By noon, while she and Henry lazily fumbled for their clothes, the cicadas stopped chirping. She wondered if the little bugs went to sleep, or if they were like those insects that only live for a day. Temporary. Only on earth to serve the menial task of chewing up deciduous trees. Or to mate. Nothing more. This thought seemed to disappoint and leave her feeling empty. What, if anything, was the purpose and beauty of a life if only lived one day? By late fall the cicadas would be gone. All of them. Lovers, friends, mothers, fathers, husbands, wives, brothers, sisters, sons and daughters. Someone new would crawl up the trees to take their place. The singing would start again. But the song would be the same. Carried by voices that grew into summer for only a season.

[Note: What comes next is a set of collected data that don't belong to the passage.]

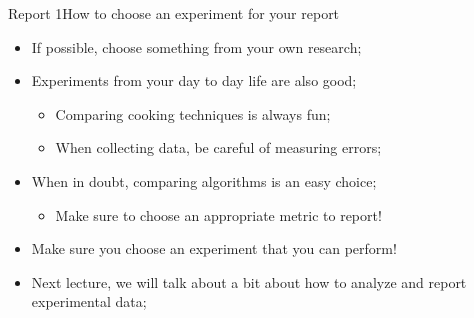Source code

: \documentclass{beamer}
\begin{document}
\begin{CJK}{UTF8}{ipxm}
\begin{frame}{Report 1}{How to choose an experiment for your report}
  \begin{itemize}
    \item If possible, choose something from your own research;
    \medskip

    \item Experiments from your day to day life are also good;
    \begin{itemize}
      \item Comparing cooking techniques is always fun;
      \item When collecting data, be careful of measuring errors;
    \end{itemize}
    \medskip

    \item When in doubt, comparing algorithms is an easy choice;
    \begin{itemize}
      \item Make sure to choose an appropriate metric to report!
    \end{itemize}
    \medskip

    \item Make sure you choose an experiment that you can perform!
    \bigskip

    \item Next lecture, we will talk about a bit about how to analyze and report experimental data;
  \end{itemize}
\end{frame}




\end{CJK}
\end{document}

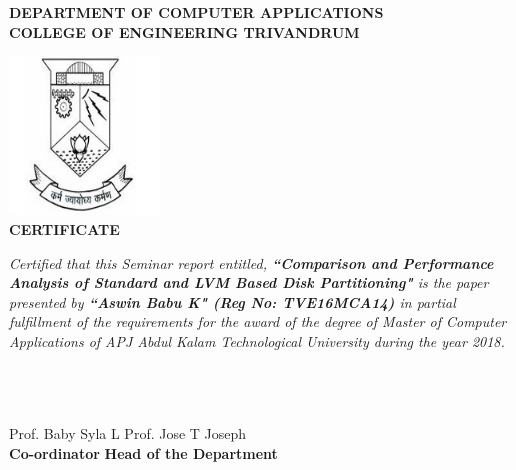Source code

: \begin{titlepage}
\begin{center}
\textbf{DEPARTMENT OF COMPUTER APPLICATIONS}\\[0.5cm]
\textbf{ COLLEGE OF ENGINEERING TRIVANDRUM}\\
[0.5cm]
\vspace{1.2cm}

\includegraphics[width=0.30\textwidth]{./logo}\\
\vspace{0.8cm}
\textbf{CERTIFICATE}\\
\end{center}

\emph{Certified that this Seminar report entitled,
\textbf{``Comparison and Performance Analysis of Standard and LVM Based Disk
Partitioning"} is the paper presented by \textbf{``Aswin Babu K"
(Reg No: TVE16MCA14)} in partial fulfillment of the requirements for the award
of the degree of Master of Computer Applications of APJ Abdul Kalam
Technological University during the year 2018.}\\\\\\\\
\vspace{0.5cm}

Prof. Baby Syla L \hspace{9.5cm} Prof. Jose T Joseph\\ 

\textbf{Co-ordinator}
\hspace{8.9cm} \textbf{Head of the Department}

\end{titlepage}

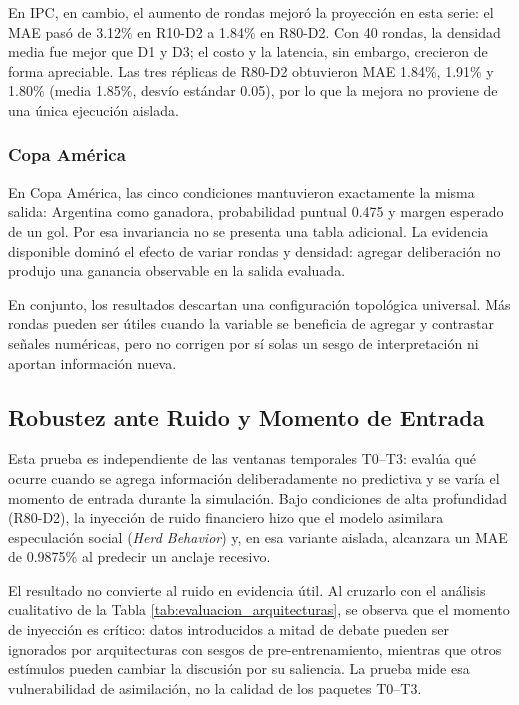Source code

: \documentclass{article}
\begin{document}
En IPC, en cambio, el aumento de rondas mejoró la proyección en esta serie: el MAE pasó de 3.12\% en R10-D2 a 1.84\% en R80-D2. Con 40 rondas, la densidad media fue mejor que D1 y D3; el costo y la latencia, sin embargo, crecieron de forma apreciable. Las tres réplicas de R80-D2 obtuvieron MAE 1.84\%, 1.91\% y 1.80\% (media 1.85\%, desvío estándar 0.05), por lo que la mejora no proviene de una única ejecución aislada.

\subsubsection{Copa América}

En Copa América, las cinco condiciones mantuvieron exactamente la misma salida: Argentina como ganadora, probabilidad puntual 0.475 y margen esperado de un gol. Por esa invariancia no se presenta una tabla adicional. La evidencia disponible dominó el efecto de variar rondas y densidad: agregar deliberación no produjo una ganancia observable en la salida evaluada.

En conjunto, los resultados descartan una configuración topológica universal. Más rondas pueden ser útiles cuando la variable se beneficia de agregar y contrastar señales numéricas, pero no corrigen por sí solas un sesgo de interpretación ni aportan información nueva.

\subsection{Robustez ante Ruido y Momento de Entrada}

Esta prueba es independiente de las ventanas temporales T0--T3: evalúa qué ocurre cuando se agrega información deliberadamente no predictiva y se varía el momento de entrada durante la simulación. Bajo condiciones de alta profundidad (R80-D2), la inyección de ruido financiero hizo que el modelo asimilara especulación social (\textit{Herd Behavior}) y, en esa variante aislada, alcanzara un MAE de 0.9875\% al predecir un anclaje recesivo.

El resultado no convierte al ruido en evidencia útil. Al cruzarlo con el análisis cualitativo de la Tabla \ref{tab:evaluacion_arquitecturas}, se observa que el momento de inyección es crítico: datos introducidos a mitad de debate pueden ser ignorados por arquitecturas con sesgos de pre-entrenamiento, mientras que otros estímulos pueden cambiar la discusión por su saliencia. La prueba mide esa vulnerabilidad de asimilación, no la calidad de los paquetes T0--T3.
\end{document}
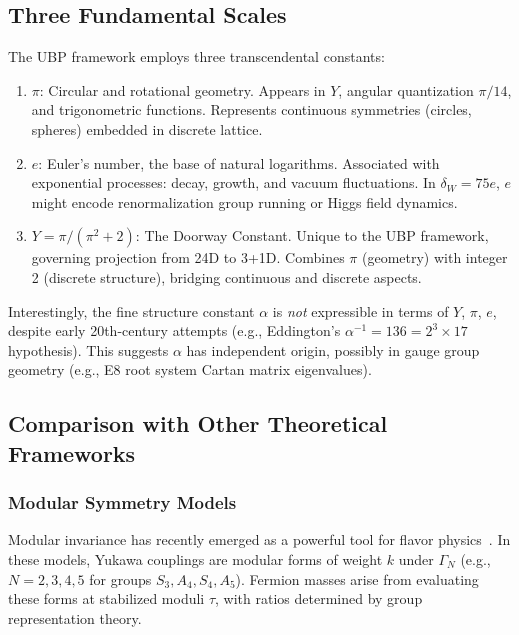 \documentclass[11pt,a4paper]{article}
\begin{document}
\subsection{Three Fundamental Scales}

The UBP framework employs three transcendental constants:
\begin{enumerate}
\item \textbf{$\pi$}: Circular and rotational geometry. Appears in $Y$, angular quantization $\pi/14$, and trigonometric functions. Represents continuous symmetries (circles, spheres) embedded in discrete lattice.

\item \textbf{$e$}: Euler's number, the base of natural logarithms. Associated with exponential processes: decay, growth, and vacuum fluctuations. In $\delta_W = 75e$, $e$ might encode renormalization group running or Higgs field dynamics.

\item \textbf{$Y = \pi/(\pi^2+2)$}: The Doorway Constant. Unique to the UBP framework, governing projection from 24D to 3+1D. Combines $\pi$ (geometry) with integer 2 (discrete structure), bridging continuous and discrete aspects.
\end{enumerate}

Interestingly, the fine structure constant $\alpha$ is \emph{not} expressible in terms of $Y$, $\pi$, $e$, despite early 20th-century attempts (e.g., Eddington's $\alpha^{-1} = 136 = 2^3 \times 17$ hypothesis). This suggests $\alpha$ has independent origin, possibly in gauge group geometry (e.g., E8 root system Cartan matrix eigenvalues).

\subsection{Comparison with Other Theoretical Frameworks}

\subsubsection{Modular Symmetry Models}

Modular invariance has recently emerged as a powerful tool for flavor physics~\cite{ref001,ref006}. In these models, Yukawa couplings are modular forms of weight $k$ under $\Gamma_N$ (e.g., $N=2,3,4,5$ for groups $S_3, A_4, S_4, A_5$). Fermion masses arise from evaluating these forms at stabilized moduli $\tau$, with ratios determined by group representation theory.
\end{document}
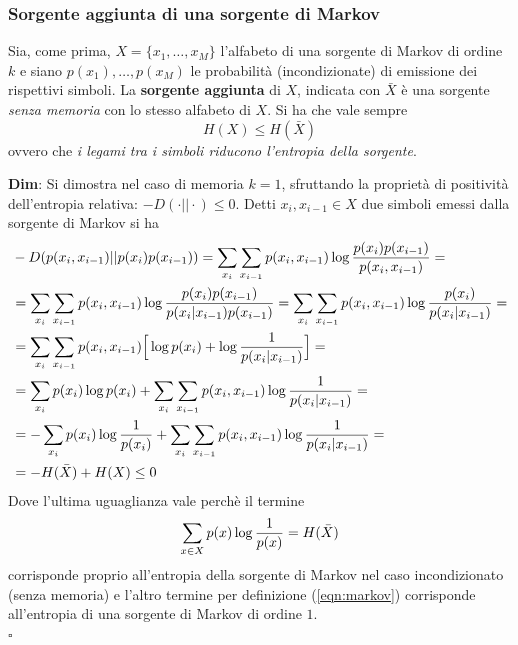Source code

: \subsubsection{Sorgente aggiunta di una sorgente di Markov}
Sia, come prima, $X = \{x_1, \dots, x_M\}$ l'alfabeto di una sorgente di Markov di ordine $k$ e siano $p(x_1), \dots, p(x_M)$ le probabilit\`a (incondizionate) di emissione dei rispettivi simboli. La \textbf{sorgente aggiunta} di $X$, indicata con $\bar{X}$ \`e una sorgente \textit{senza memoria} con lo stesso alfabeto di $X$. Si ha che vale sempre
\begin{equation}
\label{eqn:adjoint}
    H(X) \leq H(\bar{X})
\end{equation}
ovvero che \textit{i legami tra i simboli riducono l'entropia della sorgente}.
\begin{tcolorbox}
\textbf{Dim}: Si dimostra nel caso di memoria $k=1$, sfruttando la propriet\`a di positivit\`a dell'entropia relativa: $-D(\cdot || \cdot) \leq 0$. Detti $x_i, x_{i-1} \in X$ due simboli emessi dalla sorgente di Markov si ha
\begin{align*}
    &-D(p(x_i,x_{i-1})||p(x_i)p(x_{i-1})) =\sum_{x_i} \sum_{x_{i-1}} p(x_i,x_{i-1}) \log \frac{p(x_i)p(x_{i-1})}{p(x_i,x_{i-1})} = \\
    &= \sum_{x_i} \sum_{x_{i-1}} p(x_i,x_{i-1}) \log \frac{p(x_i)p(x_{i-1})}{p(x_i|x_{i-1})p(x_{i-1})} = \sum_{x_i} \sum_{x_{i-1}} p(x_i,x_{i-1}) \log \frac{p(x_i)}{p(x_i|x_{i-1})} = \\
    &= \sum_{x_i} \sum_{x_{i-1}} p(x_i,x_{i-1}) \Big [ \log p(x_i) + \log \frac{1}{p(x_i|x_{i-1})}  \Big ] = \\
    &=\sum_{x_i} p(x_i) \log p(x_i) + \sum_{x_i} \sum_{x_{i-1}} p(x_i,x_{i-1}) \log \frac{1}{p(x_i|x_{i-1})} = \\ %
    &= -\sum_{x_i} p(x_i) \info{x_i} + \sum_{x_i} \sum_{x_{i-1}} p(x_i,x_{i-1}) \log \frac{1}{p(x_i|x_{i-1})} = \\
    &= -H(\bar{X}) + H(X) \leq 0
\end{align*}
Dove l'ultima uguaglianza vale perch\`e il termine 
\begin{equation*}
    \sum_{x \in X} p(x) \log \frac{1}{p({x})} = H(\bar{X})
\end{equation*}
corrisponde proprio all'entropia della sorgente di Markov nel caso incondizionato (senza memoria) e l'altro termine per definizione (\ref{eqn:markov}) corrisponde all'entropia di una sorgente di Markov di ordine $1$.\\
$\square$
\end{tcolorbox}
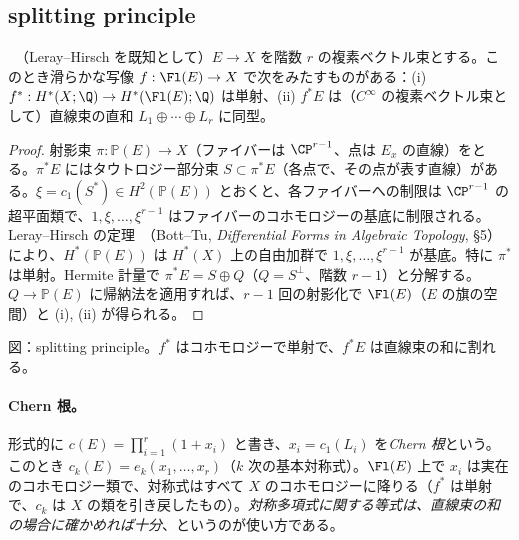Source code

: \subsection{splitting principle}
\begin{prop}\label{prop:split}\tP\ （Leray--Hirsch を既知として）$E\to X$ を階数 $r$ の複素ベクトル束とする。このとき滑らかな写像 $f:\Fl(E)\to X$ で次をみたすものがある：(i) $f^*:H^*(X;\Q)\to H^*(\Fl(E);\Q)$ は単射、(ii) $f^*E$ は（$C^\infty$ の複素ベクトル束として）直線束の直和 $L_1\oplus\cdots\oplus L_r$ に同型。
\end{prop}
\begin{proof}
射影束 $\pi:\mathbb P(E)\to X$（ファイバーは $\CP^{r-1}$、点は $E_x$ の直線）をとる。$\pi^*E$ にはタウトロジー部分束 $S\subset\pi^*E$（各点で、その点が表す直線）がある。$\xi=c_1(S^*)\in H^2(\mathbb P(E))$ とおくと、各ファイバーへの制限は $\CP^{r-1}$ の超平面類で、$1,\xi,\dots,\xi^{r-1}$ はファイバーのコホモロジーの基底に制限される。Leray--Hirsch の定理\tC\ （Bott--Tu, \emph{Differential Forms in Algebraic Topology}, §5）により、$H^*(\mathbb P(E))$ は $H^*(X)$ 上の自由加群で $1,\xi,\dots,\xi^{r-1}$ が基底。特に $\pi^*$ は単射。Hermite 計量で $\pi^*E=S\oplus Q$（$Q=S^\perp$、階数 $r-1$）と分解する。$Q\to\mathbb P(E)$ に帰納法を適用すれば、$r-1$ 回の射影化で $\Fl(E)$（$E$ の旗の空間）と (i), (ii) が得られる。
\end{proof}
\begin{center}
\end{center}
{\small 図：splitting principle。$f^*$ はコホモロジーで単射で、$f^*E$ は直線束の和に割れる。}

\paragraph{Chern 根。}形式的に $c(E)=\prod_{i=1}^r(1+x_i)$ と書き、$x_i=c_1(L_i)$ を\emph{Chern 根}という。このとき $c_k(E)=e_k(x_1,\dots,x_r)$（$k$ 次の基本対称式）。$\Fl(E)$ 上で $x_i$ は実在のコホモロジー類で、対称式はすべて $X$ のコホモロジーに降りる（$f^*$ は単射で、$c_k$ は $X$ の類を引き戻したもの）。\emph{対称多項式に関する等式は、直線束の和の場合に確かめれば十分}、というのが使い方である。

She shook out the bed sheets to cover the bed and fluffed the pillows, ambling around the room so as not to create too much energy in the early afternoon heat. Henry collected his things from the floor; his shoes, his shirt, his suit and tie, leaving behind, as he did each time he’d visit, another piece of clothing for her to wash and place in the spare drawer she had offered him when he first started spending the night. It became a sort of running joke between them. The first time he slept over he left behind a t-shirt, then two, then three and so on. He said to her one night, early on, “It’s all a part of my master plan!” and she laughed at his quick and lighthearted sense of humor. But after she finished covering the bed, she eyed the undershirt and socks he had placed atop the hamper, well knowing that they were two more items of his to add to the growing pile.
“Not sure if you realize this, baby, but you now have two drawers, not just one.”
He turned to her and looked in humorous disbelief. “Two drawers?” His mouth was agape as if in shock. She laughed and opened the dresser drawers for viewing. Each of them was filled with Henry’s socks, underwear, t-shirts, shorts, books, CDs and so on. Seven months of stuff.
“Two little worlds,” he said, “That’s all.”
“And expanding,” she added.
She walked him to the front door and kissed him goodbye in a playful, housewifey way. Her children would be coming in soon from their father’s and she had lots of mindless tasks to do.
“If it makes you happy, I’ll clear some of that stuff out of here when I come over next,” he said.
She paused and looked at him; searching for something less irreparable to say than simply yes or no. “Why don’t we wait till the cooler weather,” she said. “It’s too hot to bother with that now.”